Assignment » A word-for-word copy of the records below is needed, without the images.

================================

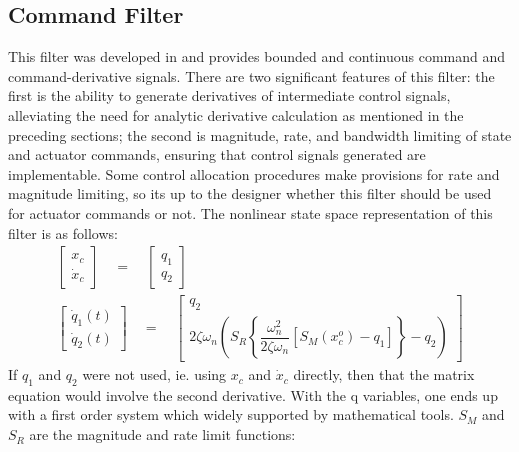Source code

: \documentclass[12pt]{ucthesis}
\begin{document}
\subsection{Command Filter}
\label{sub: cmd_filter}
This filter was developed in \citet[Appendix A]{Farrell2005} and provides bounded and continuous command and command-derivative signals. There are two significant features of this filter: the first is the ability to generate derivatives of intermediate control signals, alleviating the need for analytic derivative calculation as mentioned in the preceding sections; the second is magnitude, rate, and bandwidth limiting of state and actuator commands, ensuring that control signals generated are implementable. Some control allocation procedures make provisions for rate and magnitude limiting, so its up to the designer whether this filter should be used for actuator commands or not. The nonlinear state space representation of this filter is as follows:
	\begin{gather} \label{eq: cmd_filter} %
		\left[ \begin{array}{c} x_c \\ \dot{x}_c \end{array} \right] \quad = \quad \left[ \begin{array}{c} q_1 \\ q_2 \end{array} \right] \\
		\left[ \begin{array}{c} \dot{q}_1(t) \\ \dot{q}_2(t) \end{array} \right] \quad = \quad \left[ \begin{array}{c} q_2 \\ 2\zeta\omega_n \left( S_R \left\lbrace \dfrac{\omega^2_n}{2\zeta\omega_n} \left[ S_M(x^o_c)-q_1 \right] \right\rbrace -q_2 \right) \end{array} \right]
	\end{gather}
%
If $q_1$ and $q_2$ were not used, ie. using $x_c$ and $\dot{x}_c$ directly, then that the matrix equation would involve the second derivative. With the q variables, one ends up with a first order system which widely supported by mathematical tools. $S_M$ and $S_R$ are the magnitude and rate limit functions:
\end{document}
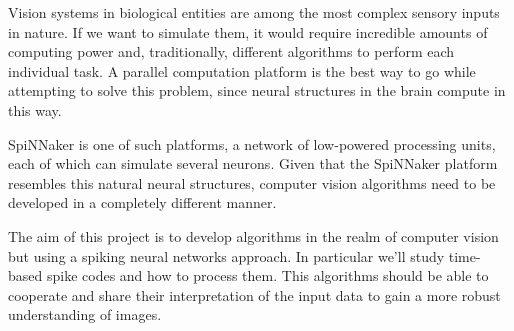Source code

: Vision systems in biological entities are among the most complex sensory
inputs in nature. If we want to simulate them, it would require incredible
amounts of computing power and, traditionally, different algorithms to perform
each individual task. A parallel computation platform is the best way to go
while attempting to solve this problem, since neural structures in the brain 
compute in this way. 

SpiNNaker is one of such platforms, a network of low-powered processing units,
each of which can simulate several neurons. Given that the SpiNNaker platform
resembles this natural neural structures, computer vision algorithms need to be
developed in a completely different manner.

The aim of this project is to develop algorithms in the realm of computer vision
but using a spiking neural networks approach. In particular we'll study 
time-based spike codes and how to process them. This algorithms should be 
able to cooperate and share their interpretation of the input data to gain a
more robust understanding of images.

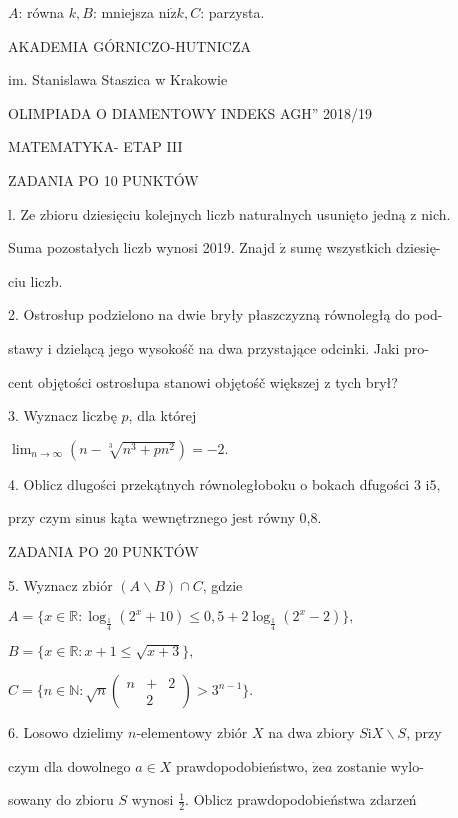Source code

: \documentclass[a4paper,12pt]{article}
\begin{document}
$A$: równa $k, B$: mniejsza $\mathrm{n}\mathrm{i}\dot{\mathrm{z}}k, C$: parzysta.






AKADEMIA GÓRNICZO-HUTNICZA

im. Stanislawa Staszica w Krakowie

OLIMPIADA O DIAMENTOWY INDEKS AGH'' 2018/19

MATEMATYKA- ETAP III

ZADANIA PO 10 PUNKTÓW

l. Ze zbioru dziesięciu kolejnych liczb naturalnych usunięto jedną z nich.

Suma pozostałych liczb wynosi 2019. Znajd $\acute{\mathrm{z}}$ sumę wszystkich dziesię-

ciu liczb.

2. Ostrosłup podzielono na dwie bryły płaszczyzną równoległą do pod-

stawy i dzielącą jego wysokośč na dwa przystające odcinki. Jaki pro-

cent objętości ostrosłupa stanowi objętośč większej z tych brył?

3. Wyznacz liczbę $p$, dla której

$\displaystyle \lim_{n\rightarrow\infty}(n-\sqrt[3]{n^{3}+pn^{2}})=-2.$

4. Oblicz dlugości przekątnych równoległoboku o bokach dfugości 3 $\mathrm{i}5,$

przy czym sinus kąta wewnętrznego jest równy 0,8.

ZADANIA PO 20 PUNKTÓW

5. Wyznacz zbiór $(A\backslash B)\cap C$, gdzie

$A=\{x\in \mathbb{R}:\log_{\frac{1}{4}}(2^{x}+10)\leq 0,5+2\log_{\frac{1}{4}}(2^{x}-2)\},$

$B=\{x\in \mathbb{R}:x+1\leq\sqrt{x+3}\},$

$C=\{n\in \mathbb{N}:\sqrt{n}\left(\begin{array}{lll}
n & + & 2\\
 & 2 & 
\end{array}\right)>3^{n-1}\}.$

6. Losowo dzielimy $n$-elementowy zbiór $X$ na dwa zbiory $S\mathrm{i}X\backslash S$, przy

czym dla dowolnego $a\in X$ prawdopodobieństwo, $\dot{\mathrm{z}}\mathrm{e}a$ zostanie wylo-

sowany do zbioru $S$ wynosi $\displaystyle \frac{1}{2}$. Oblicz prawdopodobieństwa zdarzeń
\end{document}

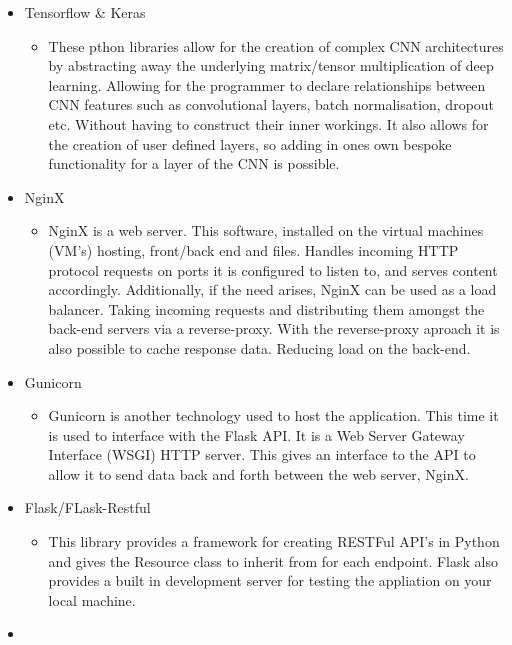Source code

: \begin{itemize}
\begin{itemize}
      \end{itemize}
    \item Tensorflow \& Keras
      \begin{itemize}
        \item These pthon libraries allow for the creation of complex CNN architectures by abstracting away the underlying matrix/tensor multiplication of deep learning. Allowing for the programmer to declare relationships between CNN features such as convolutional layers, batch normalisation, dropout etc. Without having to construct their inner workings. It also allows for the creation of user defined layers, so adding in ones own bespoke functionality for a layer of the CNN is possible.
      \end{itemize}
    \item NginX
      \begin{itemize}
        \item NginX is a web server. This software, installed on the virtual machines (VM's) hosting, front/back end and files. Handles incoming HTTP protocol requests on ports it is configured to listen to, and serves content accordingly. Additionally, if the need arises, NginX can be used as a load balancer. Taking incoming requests and distributing them amongst the back-end servers via a reverse-proxy. With the reverse-proxy aproach it is also possible to cache response data. Reducing load on the back-end.
      \end{itemize}
    \item Gunicorn
      \begin{itemize}
        \item Gunicorn is another technology used to host the application. This time it is used to interface with the Flask API. It is a Web Server Gateway Interface (WSGI) HTTP server. This gives an interface to the API to allow it to send data back and forth between the web server, NginX.
      \end{itemize}
    \item Flask/FLask-Restful
      \begin{itemize}
        \item This library provides a framework for creating RESTFul API's in Python and gives the Resource class to inherit from for each endpoint. Flask also provides a built in development server for testing the appliation on your local machine.
      \end{itemize}
    \item
  \end{itemize}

================================

Finished task »
Source code

: \documentclass[12pt]{ucthesis}
\begin{document}
\subsection{Command Filter}
\label{sub: cmd_filter}
This filter was developed in \citet[Appendix A]{Farrell2005} and provides bounded and continuous command and command-derivative signals. There are two significant features of this filter: the first is the ability to generate derivatives of intermediate control signals, alleviating the need for analytic derivative calculation as mentioned in the preceding sections; the second is magnitude, rate, and bandwidth limiting of state and actuator commands, ensuring that control signals generated are implementable. Some control allocation procedures make provisions for rate and magnitude limiting, so its up to the designer whether this filter should be used for actuator commands or not. The nonlinear state space representation of this filter is as follows:
	\begin{gather} \label{eq: cmd_filter} %
		\left[ \begin{array}{c} x_c \\ \dot{x}_c \end{array} \right] \quad = \quad \left[ \begin{array}{c} q_1 \\ q_2 \end{array} \right] \\
		\left[ \begin{array}{c} \dot{q}_1(t) \\ \dot{q}_2(t) \end{array} \right] \quad = \quad \left[ \begin{array}{c} q_2 \\ 2\zeta\omega_n \left( S_R \left\lbrace \dfrac{\omega^2_n}{2\zeta\omega_n} \left[ S_M(x^o_c)-q_1 \right] \right\rbrace -q_2 \right) \end{array} \right]
	\end{gather}
%
If $q_1$ and $q_2$ were not used, ie. using $x_c$ and $\dot{x}_c$ directly, then that the matrix equation would involve the second derivative. With the q variables, one ends up with a first order system which widely supported by mathematical tools. $S_M$ and $S_R$ are the magnitude and rate limit functions:
\end{document}
Source code

: Vision systems in biological entities are among the most complex sensory
inputs in nature. If we want to simulate them, it would require incredible
amounts of computing power and, traditionally, different algorithms to perform
each individual task. A parallel computation platform is the best way to go
while attempting to solve this problem, since neural structures in the brain 
compute in this way. 

SpiNNaker is one of such platforms, a network of low-powered processing units,
each of which can simulate several neurons. Given that the SpiNNaker platform
resembles this natural neural structures, computer vision algorithms need to be
developed in a completely different manner.

The aim of this project is to develop algorithms in the realm of computer vision
but using a spiking neural networks approach. In particular we'll study 
time-based spike codes and how to process them. This algorithms should be 
able to cooperate and share their interpretation of the input data to gain a
more robust understanding of images.

Source code

: \documentclass[a4paper,12pt]{article}
\begin{document}
$A$: równa $k, B$: mniejsza $\mathrm{n}\mathrm{i}\dot{\mathrm{z}}k, C$: parzysta.






AKADEMIA GÓRNICZO-HUTNICZA

im. Stanislawa Staszica w Krakowie

OLIMPIADA O DIAMENTOWY INDEKS AGH'' 2018/19

MATEMATYKA- ETAP III

ZADANIA PO 10 PUNKTÓW

l. Ze zbioru dziesięciu kolejnych liczb naturalnych usunięto jedną z nich.

Suma pozostałych liczb wynosi 2019. Znajd $\acute{\mathrm{z}}$ sumę wszystkich dziesię-

ciu liczb.

2. Ostrosłup podzielono na dwie bryły płaszczyzną równoległą do pod-

stawy i dzielącą jego wysokośč na dwa przystające odcinki. Jaki pro-

cent objętości ostrosłupa stanowi objętośč większej z tych brył?

3. Wyznacz liczbę $p$, dla której

$\displaystyle \lim_{n\rightarrow\infty}(n-\sqrt[3]{n^{3}+pn^{2}})=-2.$

4. Oblicz dlugości przekątnych równoległoboku o bokach dfugości 3 $\mathrm{i}5,$

przy czym sinus kąta wewnętrznego jest równy 0,8.

ZADANIA PO 20 PUNKTÓW

5. Wyznacz zbiór $(A\backslash B)\cap C$, gdzie

$A=\{x\in \mathbb{R}:\log_{\frac{1}{4}}(2^{x}+10)\leq 0,5+2\log_{\frac{1}{4}}(2^{x}-2)\},$

$B=\{x\in \mathbb{R}:x+1\leq\sqrt{x+3}\},$

$C=\{n\in \mathbb{N}:\sqrt{n}\left(\begin{array}{lll}
n & + & 2\\
 & 2 & 
\end{array}\right)>3^{n-1}\}.$

6. Losowo dzielimy $n$-elementowy zbiór $X$ na dwa zbiory $S\mathrm{i}X\backslash S$, przy

czym dla dowolnego $a\in X$ prawdopodobieństwo, $\dot{\mathrm{z}}\mathrm{e}a$ zostanie wylo-

sowany do zbioru $S$ wynosi $\displaystyle \frac{1}{2}$. Oblicz prawdopodobieństwa zdarzeń
\end{document}

Source code

: \begin{itemize}
\begin{itemize}
      \end{itemize}
    \item Tensorflow \& Keras
      \begin{itemize}
        \item These pthon libraries allow for the creation of complex CNN architectures by abstracting away the underlying matrix/tensor multiplication of deep learning. Allowing for the programmer to declare relationships between CNN features such as convolutional layers, batch normalisation, dropout etc. Without having to construct their inner workings. It also allows for the creation of user defined layers, so adding in ones own bespoke functionality for a layer of the CNN is possible.
      \end{itemize}
    \item NginX
      \begin{itemize}
        \item NginX is a web server. This software, installed on the virtual machines (VM's) hosting, front/back end and files. Handles incoming HTTP protocol requests on ports it is configured to listen to, and serves content accordingly. Additionally, if the need arises, NginX can be used as a load balancer. Taking incoming requests and distributing them amongst the back-end servers via a reverse-proxy. With the reverse-proxy aproach it is also possible to cache response data. Reducing load on the back-end.
      \end{itemize}
    \item Gunicorn
      \begin{itemize}
        \item Gunicorn is another technology used to host the application. This time it is used to interface with the Flask API. It is a Web Server Gateway Interface (WSGI) HTTP server. This gives an interface to the API to allow it to send data back and forth between the web server, NginX.
      \end{itemize}
    \item Flask/FLask-Restful
      \begin{itemize}
        \item This library provides a framework for creating RESTFul API's in Python and gives the Resource class to inherit from for each endpoint. Flask also provides a built in development server for testing the appliation on your local machine.
      \end{itemize}
    \item
  \end{itemize}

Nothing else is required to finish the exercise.